The country's good words are clean, don't maliciously short, even the national team protects the disk every day, but it still can't stop the ** big fall, the snowball can't stand it, and the bank can't stand it, it is likely to cause systemic risks, and finally arrest people, and the results are immediate! Stabilization.
Big money plunders the wealth of ordinary investors through continuous pull-up and continuous down-limit**. No one knows**top**, no one knows where the bottom is**, and how much** is less than 10% left.
1. Not political economy
Some people are talking nonsense, ** is political economy. In 2002, the US GDP accounted for 31% of the world's share, and the Dow Jones index was only 8,300 points. In 2023, it will account for 25% of the global share, the index will rise to 38,000 points, and the economy will shrink by 20%, * up nearly 5 times. China's GDP in 2015 was only 14 percent of the world's7%, and more than 19% in 2023, while the Shanghai Composite Index is cut in half. China's economy will grow by 5 in 20232%,*4.8%。Do you say that ** has a half-dime relationship with the economy?
Around the year 2000, the United States was a beacon of freedom and democracy in the world, and many people envied the United States and wanted to win it. Nowadays, the United States is engaged in all kinds of anti-intellectual behaviors, storming the Capitol, the states are going to be independent, and the international fascism is gradually becoming fascist, and the universal values of freedom and democracy and even the spirit of contract are shattered. The political degeneration of the United States has no impact at all, and the US stock market is still up nearly 5 times.
Therefore, it has nothing to do with the economy, and it has nothing to do with politics.
Second, it has nothing to do with war
There are also people who talk nonsense, China's **, because of the war in Ukraine and the possible escalation of the Palestinian-Israeli conflict. This is even more nonsense. The index of Russia** is up almost 80% today from February 4, 2022, and 12% in 2023. In Europe, Germany will rise by more than 20% in 2023, and France will rise by more than 16%. China did not go to war, but it fell sharply for three consecutive years.
3. The decline in A-share capital is essentially the United States shorting China
Some people are talking nonsense, the decline in A-share capital is not because the United States is short on China, but because the expectations for the economy are not good. As mentioned earlier, ** has nothing to do with the economy, and this round of ** sharp fall is that Americans are short China. On January 18, at the meeting of the Sino-US Financial Liaison Group, the Americans pressed China to buy US bonds, hitting a soft nail. The Americans were "outraged": "Since you are not willing to lend me money, I will pump out your dollar liquidity." So the dollar rose sharply and the renminbi fell sharply. A-shares continue to fall sharply, which is very harmful.
First, it may lead to systemic risks. It is rumored on the Internet that since the beginning of this year, the amount of ** pledge default liquidation is 27.4 million yuan, and the problem is that there are nearly 2,000 billion yuan that may break through the warning line.
The second is to affect the renminbi to go out.
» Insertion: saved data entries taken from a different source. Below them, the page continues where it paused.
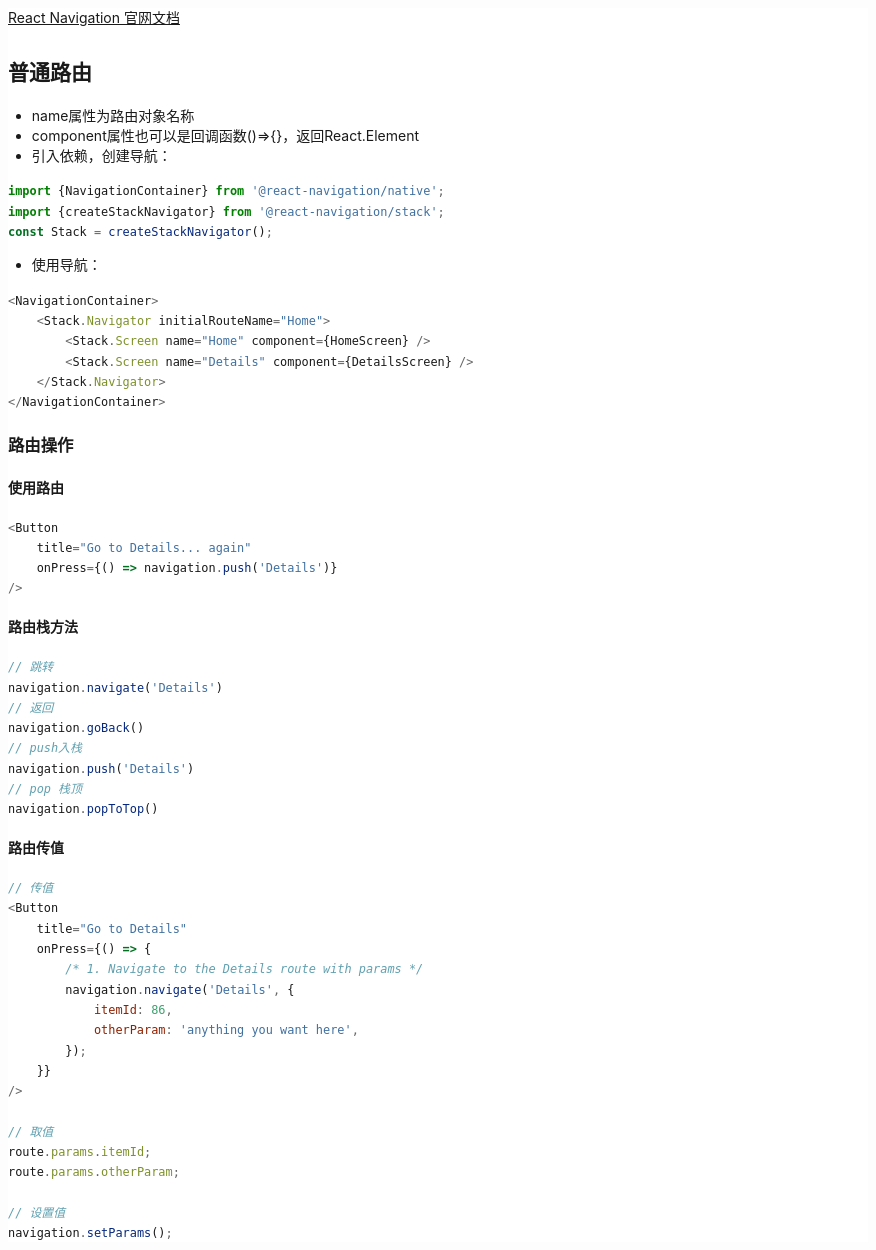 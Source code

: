 [React Navigation 官网文档](https://reactnavigation.org/docs/)

## 普通路由
- name属性为路由对象名称
- component属性也可以是回调函数()=>{<View></View>}，返回React.Element
- 引入依赖，创建导航：
```js
import {NavigationContainer} from '@react-navigation/native';
import {createStackNavigator} from '@react-navigation/stack';
const Stack = createStackNavigator();
```
- 使用导航：
```js
<NavigationContainer>
    <Stack.Navigator initialRouteName="Home">
        <Stack.Screen name="Home" component={HomeScreen} />
        <Stack.Screen name="Details" component={DetailsScreen} />
    </Stack.Navigator>
</NavigationContainer>
```
### 路由操作
#### 使用路由
```js
<Button
    title="Go to Details... again"
    onPress={() => navigation.push('Details')}
/>
```
#### 路由栈方法
```js
// 跳转
navigation.navigate('Details')
// 返回
navigation.goBack()
// push入栈
navigation.push('Details')
// pop 栈顶
navigation.popToTop()
```

#### 路由传值
```js
// 传值
<Button
    title="Go to Details"
    onPress={() => {
        /* 1. Navigate to the Details route with params */
        navigation.navigate('Details', {
            itemId: 86,
            otherParam: 'anything you want here',
        });
    }}
/>

// 取值
route.params.itemId;
route.params.otherParam;

// 设置值
navigation.setParams();
```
It is rumored on the Internet that the RMB is facing the greatest capital outflow pressure since 2016, and the star-absorbing star of the US dollar is very unfavorable to the RMB going out.
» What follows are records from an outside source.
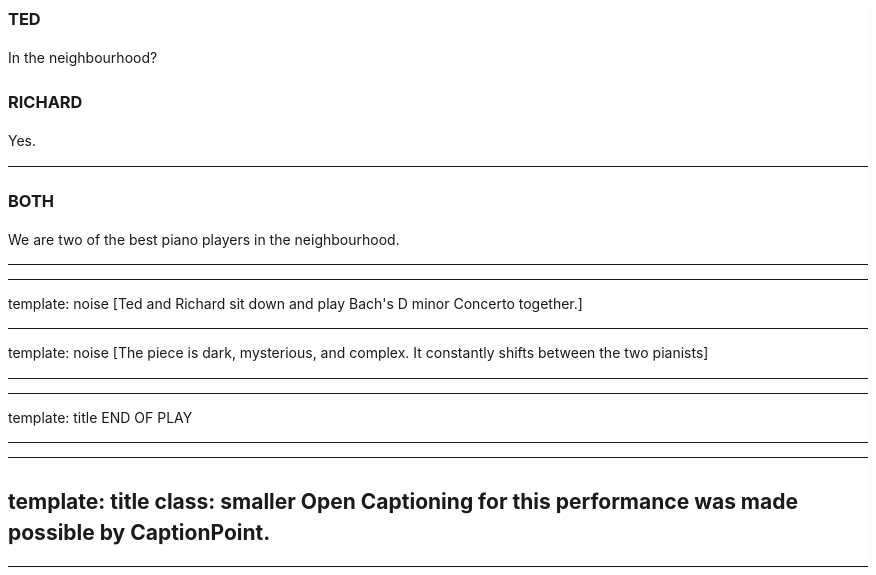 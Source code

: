 
### TED
In the neighbourhood? 

### RICHARD
Yes. 

---

### BOTH 
We are two of the best piano players in the neighbourhood. 

---

---
template: noise
[Ted and Richard sit down and play Bach's D minor Concerto together.] 

---
template: noise
[The piece is dark, mysterious, and complex. It constantly shifts between the two pianists]

---
---
template: title
END OF PLAY

---
---

template: title
class: smaller
Open Captioning for this performance was made possible by CaptionPoint.
---
---
<style>
/* 2022 styles to match hackmd.io */
.remark-slide-content { font-size: 6rem; padding: 3% 3%;}
.remark-slide-content p {padding-bottom: 2%;}
.remark-slide-content > p:first-child::before {
  height: 87px;
}
.middle.remark-slide-content > p:first-child::before {
  height: 0rem;
}
/* TURN OFF H2 FADE */
.remark-slide-container.remark-fading .remark-slide-content {
  opacity: 1;
}
span.dim {
  opacity: 1;
}
.remark-slide-content p:nth-last-child(n+4),
.remark-slide-content h2:nth-last-child(n+4){
  opacity: 1;
}
h3.{{plum-purple}},
h3.{{plum-purple}}-,
h3.-to-{{plum-purple}},
h3[class^='{{plum-purple}}'],
h3.plum-purple {color: #862d86;}


[//]: # (title settings—give the play a title and author name)
[//]: # (color settings—replace "character-_____" with a character name)
[//]: # (list of colors)
[//]: # (list of characters, in color)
The third is to harvest China's middle class and ordinary people. Needless to say, it's all tears.
Fourth, crack down on China's real economy. The first is to lead to the rupture of the capital chain of some real economies, and the second is to cause some shareholders to lose control.
Fourth, there are too many bad people, so you can stay away from the risk of avoiding risks
* On the one electric fraud garden, the only difference is not to gag your waist. Large funds can be profitable by going long and short, and they can only make money by going long, and in the case of a big fall, huge losses are difficult to avoid.
Recently, the China Securities Regulatory Commission and the Ministry of Public Security have carried out a joint investigation and judgment and found a number of cases of malicious short-selling suspected of manipulating the market.
An illegal gang controlled more than 100 ** accounts to manipulate a **, using continuous pull-up, reverse trading and other methods to affect the stock price, and then waited for the opportunity to clear the stock and ship, resulting in a flash crash and continuous fall limit, with a total of 2.7 billion yuan sold and an illegal profit of about 1300 million yuan.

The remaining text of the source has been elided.